→ TO DO: Copy exactly, from the beginning of the material below, every line up to and including the one holding "IMDB & Amazon ASIN mini-scraper", with the pictures left out.

→ SUPPLIED MATERIAL:

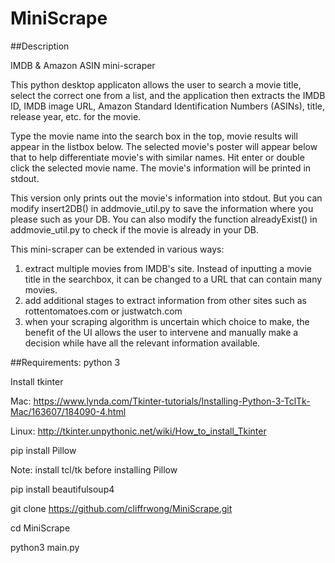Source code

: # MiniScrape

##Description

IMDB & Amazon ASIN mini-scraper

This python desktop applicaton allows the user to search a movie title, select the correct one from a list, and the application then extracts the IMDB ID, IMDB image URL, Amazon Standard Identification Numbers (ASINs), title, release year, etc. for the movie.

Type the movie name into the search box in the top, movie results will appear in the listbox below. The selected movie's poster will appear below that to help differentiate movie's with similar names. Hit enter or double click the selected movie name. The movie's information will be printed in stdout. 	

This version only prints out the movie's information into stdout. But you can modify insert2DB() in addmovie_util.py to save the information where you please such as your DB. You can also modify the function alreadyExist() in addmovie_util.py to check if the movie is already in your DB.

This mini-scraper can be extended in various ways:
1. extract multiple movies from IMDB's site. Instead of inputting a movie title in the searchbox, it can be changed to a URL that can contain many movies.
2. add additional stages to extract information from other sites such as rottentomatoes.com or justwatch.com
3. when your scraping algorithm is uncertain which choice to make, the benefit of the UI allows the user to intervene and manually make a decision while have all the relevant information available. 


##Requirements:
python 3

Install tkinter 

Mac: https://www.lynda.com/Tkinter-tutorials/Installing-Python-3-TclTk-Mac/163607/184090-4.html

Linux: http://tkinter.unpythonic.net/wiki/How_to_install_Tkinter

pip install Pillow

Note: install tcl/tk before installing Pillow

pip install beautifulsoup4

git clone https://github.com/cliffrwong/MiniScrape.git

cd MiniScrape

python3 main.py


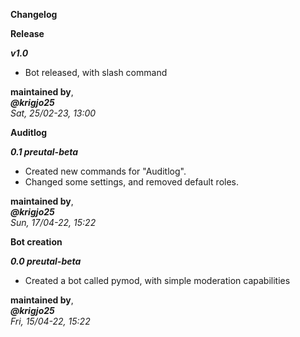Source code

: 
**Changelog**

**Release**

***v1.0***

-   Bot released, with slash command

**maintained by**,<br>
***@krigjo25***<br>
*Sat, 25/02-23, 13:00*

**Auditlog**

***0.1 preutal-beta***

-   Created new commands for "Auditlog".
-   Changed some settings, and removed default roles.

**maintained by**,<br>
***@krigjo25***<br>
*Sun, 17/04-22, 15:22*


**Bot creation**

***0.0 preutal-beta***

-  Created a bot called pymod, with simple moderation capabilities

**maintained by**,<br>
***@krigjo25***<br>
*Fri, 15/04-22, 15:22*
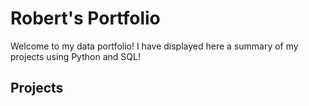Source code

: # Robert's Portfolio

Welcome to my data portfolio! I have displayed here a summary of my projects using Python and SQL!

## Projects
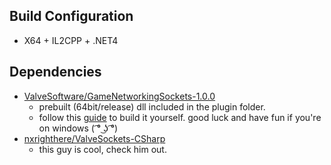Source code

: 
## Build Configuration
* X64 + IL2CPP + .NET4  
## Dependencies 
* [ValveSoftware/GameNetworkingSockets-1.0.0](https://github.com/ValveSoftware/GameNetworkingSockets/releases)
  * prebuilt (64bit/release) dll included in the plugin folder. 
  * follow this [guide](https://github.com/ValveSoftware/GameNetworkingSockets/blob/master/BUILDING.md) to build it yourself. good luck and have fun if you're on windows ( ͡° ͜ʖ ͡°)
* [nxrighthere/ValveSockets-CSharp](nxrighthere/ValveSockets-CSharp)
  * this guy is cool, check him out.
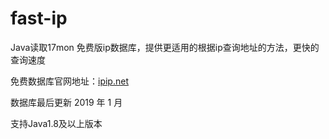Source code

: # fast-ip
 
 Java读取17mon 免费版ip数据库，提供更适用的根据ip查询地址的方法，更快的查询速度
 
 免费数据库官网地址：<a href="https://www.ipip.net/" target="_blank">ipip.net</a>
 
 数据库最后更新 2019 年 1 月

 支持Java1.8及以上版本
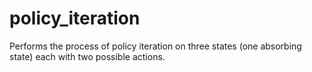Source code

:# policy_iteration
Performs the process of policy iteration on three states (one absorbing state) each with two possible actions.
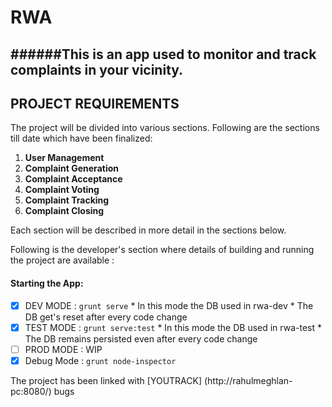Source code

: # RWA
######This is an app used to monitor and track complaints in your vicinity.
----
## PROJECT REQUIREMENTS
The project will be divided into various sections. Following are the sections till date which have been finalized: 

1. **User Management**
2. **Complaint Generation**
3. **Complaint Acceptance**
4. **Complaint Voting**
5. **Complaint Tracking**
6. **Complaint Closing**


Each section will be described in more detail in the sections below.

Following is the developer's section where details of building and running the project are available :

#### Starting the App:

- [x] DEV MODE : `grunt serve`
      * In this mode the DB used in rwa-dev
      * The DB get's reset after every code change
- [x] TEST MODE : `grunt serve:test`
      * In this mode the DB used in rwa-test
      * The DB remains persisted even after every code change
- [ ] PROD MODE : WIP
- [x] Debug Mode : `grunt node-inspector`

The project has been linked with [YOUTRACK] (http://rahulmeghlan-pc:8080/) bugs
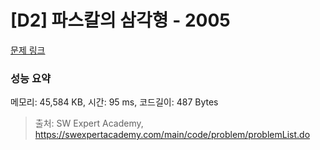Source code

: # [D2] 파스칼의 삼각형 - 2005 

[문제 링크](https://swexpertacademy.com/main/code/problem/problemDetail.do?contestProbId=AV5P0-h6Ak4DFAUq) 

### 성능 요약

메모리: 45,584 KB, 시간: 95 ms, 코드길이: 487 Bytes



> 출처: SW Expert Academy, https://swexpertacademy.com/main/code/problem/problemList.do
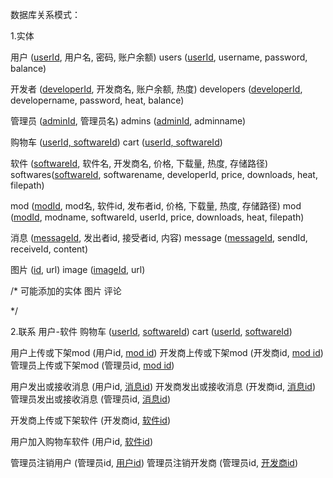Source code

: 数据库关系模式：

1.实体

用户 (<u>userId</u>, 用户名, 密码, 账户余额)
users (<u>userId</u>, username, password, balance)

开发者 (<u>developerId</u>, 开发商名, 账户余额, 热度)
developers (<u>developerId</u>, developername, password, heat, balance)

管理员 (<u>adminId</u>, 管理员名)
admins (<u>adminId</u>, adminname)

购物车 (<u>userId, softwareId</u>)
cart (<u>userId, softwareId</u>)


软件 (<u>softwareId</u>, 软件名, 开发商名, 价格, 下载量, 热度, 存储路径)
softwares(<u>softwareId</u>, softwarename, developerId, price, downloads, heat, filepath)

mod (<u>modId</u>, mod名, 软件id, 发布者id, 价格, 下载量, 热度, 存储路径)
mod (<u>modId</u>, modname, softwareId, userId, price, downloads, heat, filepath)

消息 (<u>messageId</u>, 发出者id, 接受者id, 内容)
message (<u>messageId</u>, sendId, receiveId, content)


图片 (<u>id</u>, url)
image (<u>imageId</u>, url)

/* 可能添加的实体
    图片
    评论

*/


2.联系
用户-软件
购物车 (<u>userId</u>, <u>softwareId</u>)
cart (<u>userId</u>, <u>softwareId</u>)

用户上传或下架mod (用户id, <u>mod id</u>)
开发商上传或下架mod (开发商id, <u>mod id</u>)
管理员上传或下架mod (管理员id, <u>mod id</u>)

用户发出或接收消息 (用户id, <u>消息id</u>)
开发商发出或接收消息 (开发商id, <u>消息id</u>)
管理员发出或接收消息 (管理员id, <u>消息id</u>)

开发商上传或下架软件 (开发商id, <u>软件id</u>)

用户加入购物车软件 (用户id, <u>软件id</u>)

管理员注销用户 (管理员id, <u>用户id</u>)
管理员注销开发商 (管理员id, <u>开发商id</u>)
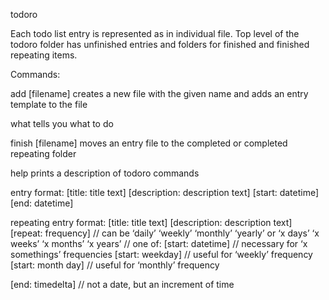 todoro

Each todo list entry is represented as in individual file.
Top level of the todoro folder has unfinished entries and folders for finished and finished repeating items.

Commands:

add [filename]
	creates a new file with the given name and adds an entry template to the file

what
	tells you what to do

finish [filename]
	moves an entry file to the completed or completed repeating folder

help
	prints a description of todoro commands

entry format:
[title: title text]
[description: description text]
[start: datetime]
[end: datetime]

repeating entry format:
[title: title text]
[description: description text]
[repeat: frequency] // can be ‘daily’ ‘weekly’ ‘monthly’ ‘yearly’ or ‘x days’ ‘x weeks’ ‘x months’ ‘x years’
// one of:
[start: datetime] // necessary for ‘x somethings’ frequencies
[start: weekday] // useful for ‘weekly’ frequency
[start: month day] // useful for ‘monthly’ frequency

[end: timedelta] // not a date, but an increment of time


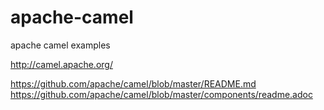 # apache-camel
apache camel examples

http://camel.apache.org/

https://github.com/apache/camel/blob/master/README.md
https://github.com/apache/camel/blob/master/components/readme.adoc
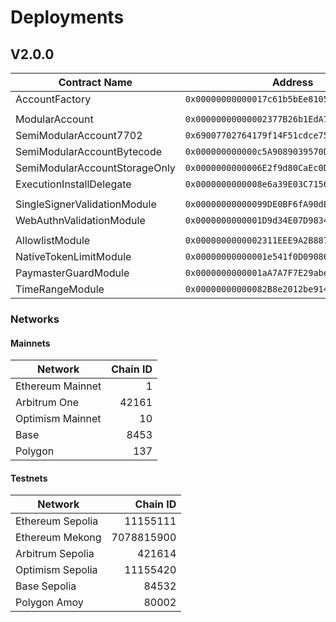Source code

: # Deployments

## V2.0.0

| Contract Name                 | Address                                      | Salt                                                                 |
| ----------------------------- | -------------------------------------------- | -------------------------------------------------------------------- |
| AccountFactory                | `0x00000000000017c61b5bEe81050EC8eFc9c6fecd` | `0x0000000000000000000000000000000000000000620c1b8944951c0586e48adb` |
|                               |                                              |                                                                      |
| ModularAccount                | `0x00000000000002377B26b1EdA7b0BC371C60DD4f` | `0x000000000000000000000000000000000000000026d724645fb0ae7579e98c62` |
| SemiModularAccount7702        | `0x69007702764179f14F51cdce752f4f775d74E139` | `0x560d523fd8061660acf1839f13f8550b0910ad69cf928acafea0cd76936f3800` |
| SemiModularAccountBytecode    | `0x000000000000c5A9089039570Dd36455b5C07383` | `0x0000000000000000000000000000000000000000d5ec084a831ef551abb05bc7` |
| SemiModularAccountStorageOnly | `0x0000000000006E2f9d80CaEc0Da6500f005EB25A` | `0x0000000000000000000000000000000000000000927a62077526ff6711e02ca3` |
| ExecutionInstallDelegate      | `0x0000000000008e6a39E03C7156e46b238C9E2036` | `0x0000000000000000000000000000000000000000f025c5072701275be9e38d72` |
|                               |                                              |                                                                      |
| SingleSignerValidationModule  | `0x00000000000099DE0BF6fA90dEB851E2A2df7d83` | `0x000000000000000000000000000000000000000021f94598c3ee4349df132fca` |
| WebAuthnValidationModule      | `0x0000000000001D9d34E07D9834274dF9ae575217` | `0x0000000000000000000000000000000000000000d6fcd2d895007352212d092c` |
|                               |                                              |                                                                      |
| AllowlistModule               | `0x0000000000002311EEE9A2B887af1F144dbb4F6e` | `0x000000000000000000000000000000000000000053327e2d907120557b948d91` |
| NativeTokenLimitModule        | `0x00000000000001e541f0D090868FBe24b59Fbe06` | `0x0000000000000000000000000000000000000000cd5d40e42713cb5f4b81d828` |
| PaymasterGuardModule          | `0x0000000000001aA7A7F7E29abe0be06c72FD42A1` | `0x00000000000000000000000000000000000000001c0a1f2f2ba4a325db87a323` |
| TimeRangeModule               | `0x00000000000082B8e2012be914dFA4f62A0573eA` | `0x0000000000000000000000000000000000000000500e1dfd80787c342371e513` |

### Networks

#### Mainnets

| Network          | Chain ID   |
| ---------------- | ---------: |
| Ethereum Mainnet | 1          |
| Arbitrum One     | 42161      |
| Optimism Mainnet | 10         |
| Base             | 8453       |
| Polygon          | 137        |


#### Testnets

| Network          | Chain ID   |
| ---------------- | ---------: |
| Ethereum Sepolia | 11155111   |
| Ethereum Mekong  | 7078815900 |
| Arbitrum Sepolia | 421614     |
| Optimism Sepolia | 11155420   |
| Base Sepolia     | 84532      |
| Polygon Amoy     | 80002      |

→ ANSWER TO THIS TASK:
Source code

: # MiniScrape

##Description

IMDB & Amazon ASIN mini-scraper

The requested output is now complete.